La clientela di Mond&editori è composta da Magistrati, investigatori, sociologi, giornalisti e gente colta di svariata levatura. Chi scrive un libro e poi rischia tre tentativi di attentato, permettemi che è degna di riguardo, molto di più di chi abusa della disponibilità altrui con paternali per nulla pertinenti al contesto.

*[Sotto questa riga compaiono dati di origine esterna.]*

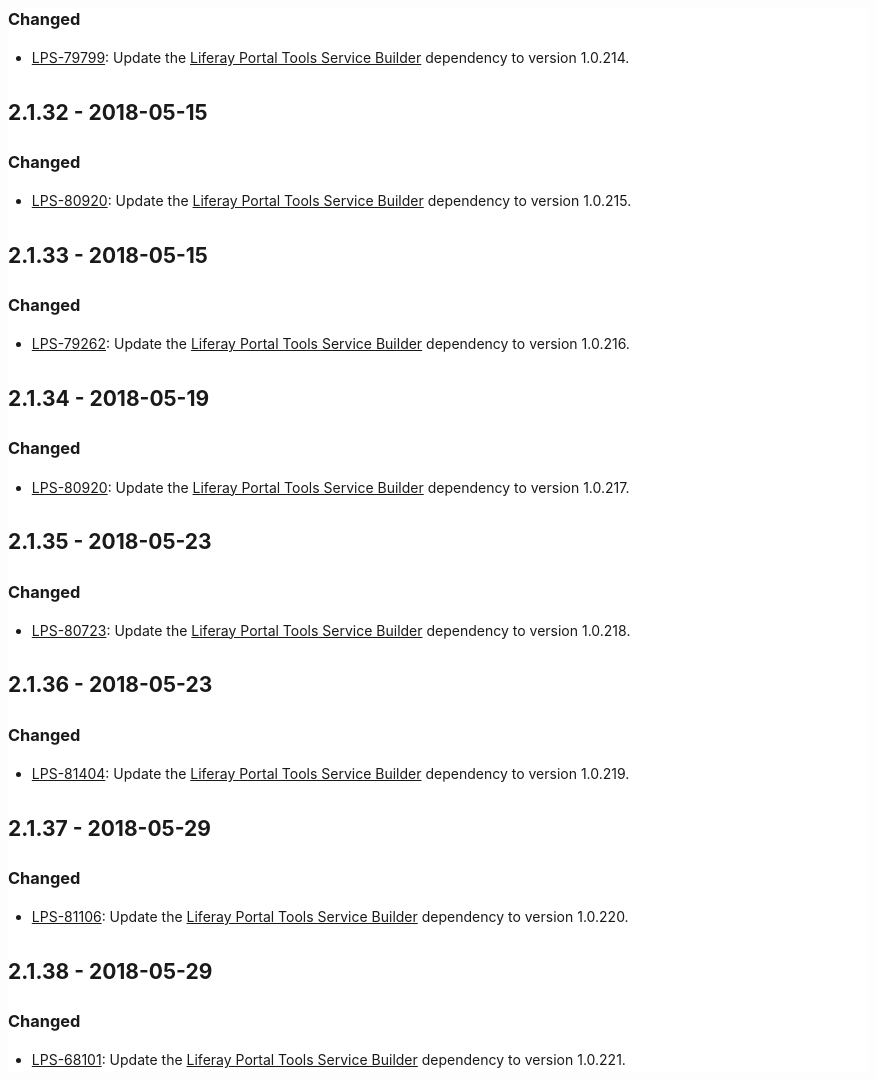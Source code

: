 ### Changed
- [LPS-79799]: Update the [Liferay Portal Tools Service Builder] dependency to
version 1.0.214.

## 2.1.32 - 2018-05-15

### Changed
- [LPS-80920]: Update the [Liferay Portal Tools Service Builder] dependency to
version 1.0.215.

## 2.1.33 - 2018-05-15

### Changed
- [LPS-79262]: Update the [Liferay Portal Tools Service Builder] dependency to
version 1.0.216.

## 2.1.34 - 2018-05-19

### Changed
- [LPS-80920]: Update the [Liferay Portal Tools Service Builder] dependency to
version 1.0.217.

## 2.1.35 - 2018-05-23

### Changed
- [LPS-80723]: Update the [Liferay Portal Tools Service Builder] dependency to
version 1.0.218.

## 2.1.36 - 2018-05-23

### Changed
- [LPS-81404]: Update the [Liferay Portal Tools Service Builder] dependency to
version 1.0.219.

## 2.1.37 - 2018-05-29

### Changed
- [LPS-81106]: Update the [Liferay Portal Tools Service Builder] dependency to
version 1.0.220.

## 2.1.38 - 2018-05-29

### Changed
- [LPS-68101]: Update the [Liferay Portal Tools Service Builder] dependency to
version 1.0.221.


[Liferay Portal Tools Service Builder]: https://github.com/liferay/liferay-portal/tree/master/modules/util/portal-tools-service-builder
[LPS-53392]: https://issues.liferay.com/browse/LPS-53392
[LPS-58672]: https://issues.liferay.com/browse/LPS-58672
[LPS-66797]: https://issues.liferay.com/browse/LPS-66797
[LPS-66891]: https://issues.liferay.com/browse/LPS-66891
[LPS-68101]: https://issues.liferay.com/browse/LPS-68101
[LPS-68289]: https://issues.liferay.com/browse/LPS-68289
[LPS-68334]: https://issues.liferay.com/browse/LPS-68334
[LPS-68598]: https://issues.liferay.com/browse/LPS-68598
[LPS-68779]: https://issues.liferay.com/browse/LPS-68779
[LPS-68838]: https://issues.liferay.com/browse/LPS-68838
[LPS-68839]: https://issues.liferay.com/browse/LPS-68839
[LPS-68980]: https://issues.liferay.com/browse/LPS-68980
[LPS-69730]: https://issues.liferay.com/browse/LPS-69730
[LPS-69824]: https://issues.liferay.com/browse/LPS-69824
[LPS-70494]: https://issues.liferay.com/browse/LPS-70494
[LPS-71603]: https://issues.liferay.com/browse/LPS-71603
[LPS-71686]: https://issues.liferay.com/browse/LPS-71686
[LPS-71722]: https://issues.liferay.com/browse/LPS-71722
[LPS-71925]: https://issues.liferay.com/browse/LPS-71925
[LPS-72347]: https://issues.liferay.com/browse/LPS-72347
[LPS-72445]: https://issues.liferay.com/browse/LPS-72445
[LPS-73156]: https://issues.liferay.com/browse/LPS-73156
[LPS-73408]: https://issues.liferay.com/browse/LPS-73408
[LPS-73967]: https://issues.liferay.com/browse/LPS-73967
[LPS-74143]: https://issues.liferay.com/browse/LPS-74143
[LPS-74155]: https://issues.liferay.com/browse/LPS-74155
[LPS-74207]: https://issues.liferay.com/browse/LPS-74207
[LPS-74278]: https://issues.liferay.com/browse/LPS-74278
[LPS-74348]: https://issues.liferay.com/browse/LPS-74348
[LPS-74544]: https://issues.liferay.com/browse/LPS-74544
[LPS-74824]: https://issues.liferay.com/browse/LPS-74824
[LPS-75009]: https://issues.liferay.com/browse/LPS-75009
[LPS-75010]: https://issues.liferay.com/browse/LPS-75010
[LPS-75096]: https://issues.liferay.com/browse/LPS-75096
[LPS-75399]: https://issues.liferay.com/browse/LPS-75399
[LPS-75859]: https://issues.liferay.com/browse/LPS-75859
[LPS-76018]: https://issues.liferay.com/browse/LPS-76018
[LPS-76509]: https://issues.liferay.com/browse/LPS-76509
[LPS-76626]: https://issues.liferay.com/browse/LPS-76626
[LPS-77639]: https://issues.liferay.com/browse/LPS-77639
[LPS-77645]: https://issues.liferay.com/browse/LPS-77645
[LPS-78023]: https://issues.liferay.com/browse/LPS-78023
[LPS-78477]: https://issues.liferay.com/browse/LPS-78477
[LPS-78901]: https://issues.liferay.com/browse/LPS-78901
[LPS-78940]: https://issues.liferay.com/browse/LPS-78940
[LPS-78971]: https://issues.liferay.com/browse/LPS-78971
[LPS-79262]: https://issues.liferay.com/browse/LPS-79262
[LPS-79336]: https://issues.liferay.com/browse/LPS-79336
[LPS-79365]: https://issues.liferay.com/browse/LPS-79365
[LPS-79385]: https://issues.liferay.com/browse/LPS-79385
[LPS-79386]: https://issues.liferay.com/browse/LPS-79386
[LPS-79388]: https://issues.liferay.com/browse/LPS-79388
[LPS-79623]: https://issues.liferay.com/browse/LPS-79623
[LPS-79799]: https://issues.liferay.com/browse/LPS-79799
[LPS-79919]: https://issues.liferay.com/browse/LPS-79919
[LPS-79953]: https://issues.liferay.com/browse/LPS-79953
[LPS-80055]: https://issues.liferay.com/browse/LPS-80055
[LPS-80091]: https://issues.liferay.com/browse/LPS-80091
[LPS-80122]: https://issues.liferay.com/browse/LPS-80122
[LPS-80123]: https://issues.liferay.com/browse/LPS-80123
[LPS-80125]: https://issues.liferay.com/browse/LPS-80125
[LPS-80184]: https://issues.liferay.com/browse/LPS-80184
[LPS-80386]: https://issues.liferay.com/browse/LPS-80386
[LPS-80466]: https://issues.liferay.com/browse/LPS-80466
[LPS-80513]: https://issues.liferay.com/browse/LPS-80513
[LPS-80544]: https://issues.liferay.com/browse/LPS-80544
[LPS-80723]: https://issues.liferay.com/browse/LPS-80723
[LPS-80840]: https://issues.liferay.com/browse/LPS-80840
[LPS-80920]: https://issues.liferay.com/browse/LPS-80920
[LPS-80927]: https://issues.liferay.com/browse/LPS-80927
[LPS-81106]: https://issues.liferay.com/browse/LPS-81106
[LPS-81336]: https://issues.liferay.com/browse/LPS-81336
[LPS-81404]: https://issues.liferay.com/browse/LPS-81404
[LPS-82261]: https://issues.liferay.com/browse/LPS-82261
[LPS-82433]: https://issues.liferay.com/browse/LPS-82433
[LPS-82815]: https://issues.liferay.com/browse/LPS-82815
[LPS-82828]: https://issues.liferay.com/browse/LPS-82828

Siamo ben lieti, di accettare qualsiasi proposta, da parte di chiunque si riconosca nelle nostre idee. Ma se foste veramente gli autori che intendiamo noi, capireste molto bene la nostra politca editoriale. Si offre un posto in trincea, e non al sole. Per le proprie idee si combatte, non si sta ad aspettare tempi migliori, o chi apparentemente vi rende la vita più semplice.

Quindi chi pubblica con voi oltre a rischiare la vita deve pure pagare... oltre al danno la beffa insomma ;)

Ma ancora non avete risposto alla semplice domanda del perché dovrebbe pagare?

Cosa offrite, anche un servizio di scorta armata per i vostri autori?

Perché se no torniamo allo stesso discorso che potrebbero benissimo rivolgersi ad editori free e rischiare la vita senza spendere soldi...

Io il senso di pagare per avere un posto in trincea non lo vedo o.o

Non ho mai visto un soldato pagare per andare in guerra, se mai il contrario...

Qui non si mette in discussione la qualità o la natura delle vostre pubblicazioni ma solo la vostra politica del contributo.

Non vuol dire che un editore a pagamento sia un cattivo editore, nessuno l'ha mai affermato.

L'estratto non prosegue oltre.